February 2018: Interpreting Reading Comprehension Test Results

Collins, A. A., Lindström, E. R., & Compton, D. L. (2018). Comparing students with and without reading difficulties on reading comprehension assessments: A meta-analysis. Journal of Learning Disabilities, 51, 108–123.

Summary by Dr. Nancy Scammacca


Assessing reading comprehension is a complex undertaking, in part due to the multiple cognitive processes required to make meaning from text and in part due to the difficulty of measuring the mix of observable and unobservable processes involved. Many different assessments have been developed, but recent research has shown that the correlation between them is not as large as would be expected for measures of the same construct. As a result, researchers have explored factors that might explain why these measures are not correlated more strongly. Two such factors are the types of items used to assess reading comprehension across different assessments and key differences in the characteristics of the students being assessed. Different item formats may tap slightly different sets of cognitive abilities. Differences in reader characteristics may contribute to variation in the gap between the average scores of typical readers and those with reading difficulties on different assessments.

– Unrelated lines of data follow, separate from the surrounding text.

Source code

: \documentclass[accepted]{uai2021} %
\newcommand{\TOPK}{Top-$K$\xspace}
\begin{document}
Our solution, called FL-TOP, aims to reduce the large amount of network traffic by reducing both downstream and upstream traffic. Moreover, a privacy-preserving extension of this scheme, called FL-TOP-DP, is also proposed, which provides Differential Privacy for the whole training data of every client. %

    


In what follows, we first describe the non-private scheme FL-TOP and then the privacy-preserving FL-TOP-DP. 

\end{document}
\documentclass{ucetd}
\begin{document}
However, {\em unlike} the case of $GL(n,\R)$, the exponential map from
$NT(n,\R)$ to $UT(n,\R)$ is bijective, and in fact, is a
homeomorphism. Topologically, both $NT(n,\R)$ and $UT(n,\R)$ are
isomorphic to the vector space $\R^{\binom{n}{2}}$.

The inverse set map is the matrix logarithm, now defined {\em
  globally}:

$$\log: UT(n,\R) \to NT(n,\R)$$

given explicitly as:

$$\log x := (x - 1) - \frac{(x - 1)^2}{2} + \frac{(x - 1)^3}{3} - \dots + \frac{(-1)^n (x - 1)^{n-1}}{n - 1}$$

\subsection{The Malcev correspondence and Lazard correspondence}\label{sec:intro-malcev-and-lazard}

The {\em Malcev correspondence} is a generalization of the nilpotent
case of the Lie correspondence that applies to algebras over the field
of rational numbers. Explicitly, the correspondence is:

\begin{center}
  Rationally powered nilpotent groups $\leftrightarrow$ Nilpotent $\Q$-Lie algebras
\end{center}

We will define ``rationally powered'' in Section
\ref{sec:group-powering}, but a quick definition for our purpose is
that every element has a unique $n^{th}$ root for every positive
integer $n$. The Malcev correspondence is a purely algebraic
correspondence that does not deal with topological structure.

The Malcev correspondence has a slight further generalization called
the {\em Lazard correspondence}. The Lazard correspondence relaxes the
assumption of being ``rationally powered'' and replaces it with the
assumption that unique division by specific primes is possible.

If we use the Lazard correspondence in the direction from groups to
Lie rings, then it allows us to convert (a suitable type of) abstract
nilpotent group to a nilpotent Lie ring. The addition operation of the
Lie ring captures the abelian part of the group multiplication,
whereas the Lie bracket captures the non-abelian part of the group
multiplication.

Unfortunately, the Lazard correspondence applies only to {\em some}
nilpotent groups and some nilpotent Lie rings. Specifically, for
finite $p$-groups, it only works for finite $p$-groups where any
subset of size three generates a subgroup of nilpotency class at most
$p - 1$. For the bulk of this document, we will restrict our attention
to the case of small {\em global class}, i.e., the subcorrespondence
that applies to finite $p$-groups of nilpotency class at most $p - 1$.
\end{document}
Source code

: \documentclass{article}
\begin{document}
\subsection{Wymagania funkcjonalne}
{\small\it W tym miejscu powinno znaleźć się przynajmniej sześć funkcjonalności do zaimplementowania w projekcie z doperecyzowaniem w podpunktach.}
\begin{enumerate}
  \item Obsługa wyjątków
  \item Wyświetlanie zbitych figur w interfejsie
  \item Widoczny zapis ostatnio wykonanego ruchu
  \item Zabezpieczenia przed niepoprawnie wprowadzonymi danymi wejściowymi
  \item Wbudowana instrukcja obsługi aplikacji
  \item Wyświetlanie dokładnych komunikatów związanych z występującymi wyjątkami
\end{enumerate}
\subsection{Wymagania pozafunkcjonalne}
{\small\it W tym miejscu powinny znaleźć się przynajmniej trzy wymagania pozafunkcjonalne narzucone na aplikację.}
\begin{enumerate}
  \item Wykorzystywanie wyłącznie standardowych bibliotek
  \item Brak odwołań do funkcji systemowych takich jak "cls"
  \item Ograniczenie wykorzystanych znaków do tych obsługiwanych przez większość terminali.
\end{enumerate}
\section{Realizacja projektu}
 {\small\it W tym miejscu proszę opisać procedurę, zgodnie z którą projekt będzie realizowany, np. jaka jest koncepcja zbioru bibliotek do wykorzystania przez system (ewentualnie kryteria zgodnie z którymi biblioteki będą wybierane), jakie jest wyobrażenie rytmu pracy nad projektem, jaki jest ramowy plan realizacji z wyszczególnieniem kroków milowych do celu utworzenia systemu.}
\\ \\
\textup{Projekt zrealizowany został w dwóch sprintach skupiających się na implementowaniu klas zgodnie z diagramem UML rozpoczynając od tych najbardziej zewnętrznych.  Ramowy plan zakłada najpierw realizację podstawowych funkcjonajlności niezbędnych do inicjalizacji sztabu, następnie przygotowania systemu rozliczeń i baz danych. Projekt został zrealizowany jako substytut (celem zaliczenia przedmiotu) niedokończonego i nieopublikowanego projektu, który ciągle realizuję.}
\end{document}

Collins, Lindström, and Compton (2018) synthesized research that compared reading comprehension assessment in students with reading difficulties and typical readers to determine the impact of item response format and reader characteristics on the difference in scores between students who do and do not struggle with reading.

Reading Comprehension Item Formats

Among the differences between reading comprehension assessments that are likely responsible for lower-than-expected correlations between measures, the format of items used in each test is thought to be important. Collins et al. (2018) examined the following six most common item formats:

  • Multiple choice, in which a question is followed by a set of possible answers and students must select the best answer choice. This format is often used in large-scale assessments such as annual state reading tests due to ease of scoring. It is thought that the need to evaluate each answer choice in this type of item places high cognitive demands on readers.
  • Cloze, in which students are presented with a sentence with a word missing and must select the word that correctly completes the sentence. As with multiple-choice items, cloze items are easy to score and therefore are used often in assessments involving large groups of students. These items have been found to tap into decoding and word-reading skills in addition to comprehension skills.
  • Sentence verification, in which students must determine whether a sentence accurately reflects information presented in a passage. These true/false items are found more frequently in comprehension measures designed by researchers than in those designed by classroom teachers.
  • Open ended, in which students provide oral or written responses to questions about a passage. These items tap into language skills such as vocabulary knowledge to a greater degree than some other item types. Open-ended items typically are found on standardized measures in addition to classroom tests.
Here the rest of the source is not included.